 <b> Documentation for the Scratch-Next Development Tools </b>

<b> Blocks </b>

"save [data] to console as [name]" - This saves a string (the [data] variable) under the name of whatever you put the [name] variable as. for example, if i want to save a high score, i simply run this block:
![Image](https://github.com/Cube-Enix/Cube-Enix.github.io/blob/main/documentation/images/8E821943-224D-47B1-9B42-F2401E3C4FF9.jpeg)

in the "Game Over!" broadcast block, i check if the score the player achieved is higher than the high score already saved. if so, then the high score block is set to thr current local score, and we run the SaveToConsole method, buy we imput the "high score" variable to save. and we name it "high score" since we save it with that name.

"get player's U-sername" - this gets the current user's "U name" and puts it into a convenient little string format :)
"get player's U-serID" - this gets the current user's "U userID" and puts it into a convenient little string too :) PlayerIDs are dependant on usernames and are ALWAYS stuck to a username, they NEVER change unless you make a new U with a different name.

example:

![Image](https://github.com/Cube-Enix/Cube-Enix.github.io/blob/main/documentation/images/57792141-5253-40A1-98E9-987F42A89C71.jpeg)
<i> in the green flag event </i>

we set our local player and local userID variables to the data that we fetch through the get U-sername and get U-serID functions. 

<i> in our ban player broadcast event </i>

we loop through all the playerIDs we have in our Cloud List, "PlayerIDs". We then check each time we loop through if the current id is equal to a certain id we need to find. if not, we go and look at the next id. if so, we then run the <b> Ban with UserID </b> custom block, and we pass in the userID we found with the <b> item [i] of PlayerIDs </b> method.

- **What to produce**:
Only the lines containing the word "into" should be returned from the data above.

- **Solution to this problem**:
"get player's U-sername" - this gets the current user's "U name" and puts it into a convenient little string format :)
"get player's U-serID" - this gets the current user's "U userID" and puts it into a convenient little string too :) PlayerIDs are dependant on usernames and are ALWAYS stuck to a username, they NEVER change unless you make a new U with a different name.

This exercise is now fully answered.